With deviceType: vfio-pci, a VF’s PCI device is passed directly into the guest VM via the VFIO userspace interface. The VM gets near-native network performance because the data path bypasses the host kernel entirely.

Prerequisites

Install the Network Operator

Install the Network Operator with NFD and SR-IOV Network Operator enabled:

values.yaml:

nfd:
  enabled: true
sriovNetworkOperator:
  enabled: true
helm install network-operator nvidia/network-operator \
  -n nvidia-network-operator \
  --create-namespace \
  --version v26.4.0-beta.1 \
  -f values.yaml \
  --wait

Create a NicClusterPolicy

Once the Network Operator is installed, create a NicClusterPolicy with:

  • NV-IPAM

  • Secondary network (Multus CNI and CNI plugins)

apiVersion: mellanox.com/v1alpha1
kind: NicClusterPolicy
metadata:
  name: nic-cluster-policy
spec:
  nvIpam:
    image: nvidia-k8s-ipam
    repository: nvcr.io/nvstaging/mellanox
    version: network-operator-v26.4.0-beta.1
    imagePullSecrets: []
    enableWebhook: false
  secondaryNetwork:
    cniPlugins:
      image: plugins
      repository: nvcr.io/nvstaging/mellanox
      version: network-operator-v26.4.0-beta.1
      imagePullSecrets: []
    multus:
      image: multus-cni
      repository: nvcr.io/nvstaging/mellanox
      version: network-operator-v26.4.0-beta.1
      imagePullSecrets: []
kubectl apply -f nicclusterpolicy.yaml

Verify that the NicClusterPolicy is ready:

kubectl get nicclusterpolicy nic-cluster-policy

The state should show ready before proceeding.

Step 1: Create an SriovNetworkNodePolicy

Configure VFs with deviceType: vfio-pci. The operator creates the VFs and binds them to the vfio-pci driver, making them available as allocatable extended resources on the node.

Set isRdma: false (RDMA is not compatible with vfio-pci). The guest VM must have the mlx5_core kernel module available.

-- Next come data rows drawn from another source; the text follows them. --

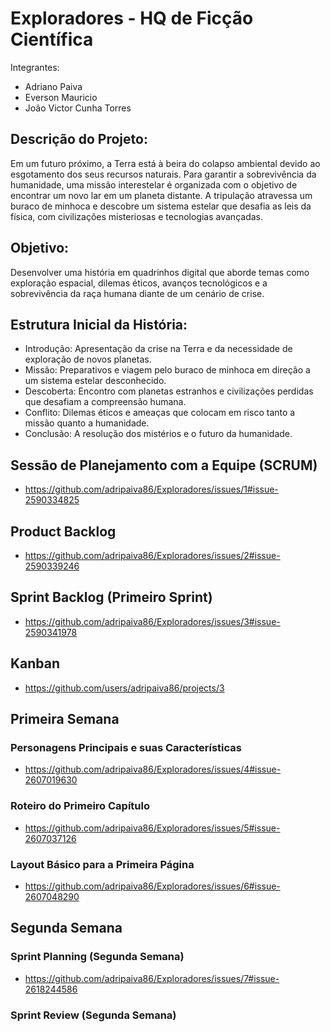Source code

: # Exploradores - HQ de Ficção Científica
Integrantes:
- Adriano Paiva
- Everson Mauricio
- João Victor Cunha Torres

## Descrição do Projeto:
Em um futuro próximo, a Terra está à beira do colapso ambiental devido ao esgotamento dos seus recursos naturais. Para garantir a sobrevivência da humanidade, uma missão interestelar é organizada com o objetivo de encontrar um novo lar em um planeta distante. A tripulação atravessa um buraco de minhoca e descobre um sistema estelar que desafia as leis da física, com civilizações misteriosas e tecnologias avançadas.

## Objetivo:
Desenvolver uma história em quadrinhos digital que aborde temas como exploração espacial, dilemas éticos, avanços tecnológicos e a sobrevivência da raça humana diante de um cenário de crise.

## Estrutura Inicial da História:
- Introdução: Apresentação da crise na Terra e da necessidade de exploração de novos planetas.
- Missão: Preparativos e viagem pelo buraco de minhoca em direção a um sistema estelar desconhecido.
- Descoberta: Encontro com planetas estranhos e civilizações perdidas que desafiam a compreensão humana.
- Conflito: Dilemas éticos e ameaças que colocam em risco tanto a missão quanto a humanidade.
- Conclusão: A resolução dos mistérios e o futuro da humanidade.

## Sessão de Planejamento com a Equipe (SCRUM)
- https://github.com/adripaiva86/Exploradores/issues/1#issue-2590334825

## Product Backlog
- https://github.com/adripaiva86/Exploradores/issues/2#issue-2590339246

## Sprint Backlog (Primeiro Sprint)
- https://github.com/adripaiva86/Exploradores/issues/3#issue-2590341978

## Kanban
- https://github.com/users/adripaiva86/projects/3

## Primeira Semana
### Personagens Principais e suas Características
- https://github.com/adripaiva86/Exploradores/issues/4#issue-2607019630
### Roteiro do Primeiro Capítulo
- https://github.com/adripaiva86/Exploradores/issues/5#issue-2607037126
### Layout Básico para a Primeira Página
- https://github.com/adripaiva86/Exploradores/issues/6#issue-2607048290

## Segunda Semana
### Sprint Planning (Segunda Semana)
- https://github.com/adripaiva86/Exploradores/issues/7#issue-2618244586
### Sprint Review (Segunda Semana)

apiVersion: sriovnetwork.openshift.io/v1
kind: SriovNetworkNodePolicy
metadata:
  name: kubevirt-policy
  namespace: nvidia-network-operator
spec:
  resourceName: kubevirt_sriov
  nodeSelector:
    feature.node.kubernetes.io/network-sriov.capable: "true"
  numVfs: 8
  nicSelector:
    vendor: "15b3"
    pfNames:
      - ens1f0
  deviceType: vfio-pci
  isRdma: false

Wait for the policy to be applied:

kubectl get sriovnetworknodestates -n nvidia-network-operator -o jsonpath='{.items[*].status.syncStatus}'

The output should show Succeeded for all nodes.

Step 2: Create an NV-IPAM IPPool

Create an IPPool object for NV-IPAM to manage IP address allocation for the SR-IOV network:

apiVersion: nv-ipam.nvidia.com/v1alpha1
kind: IPPool
metadata:
  name: kubevirt-pool
  namespace: nvidia-network-operator
spec:
  subnet: 192.168.0.0/24
  perNodeBlockSize: 100
  gateway: 192.168.0.1
kubectl apply -f ippool.yaml

Step 3: Create an SriovNetwork

Create an SriovNetwork CR that references the resourceName from the policy. This generates a NetworkAttachmentDefinition that KubeVirt VMs can consume.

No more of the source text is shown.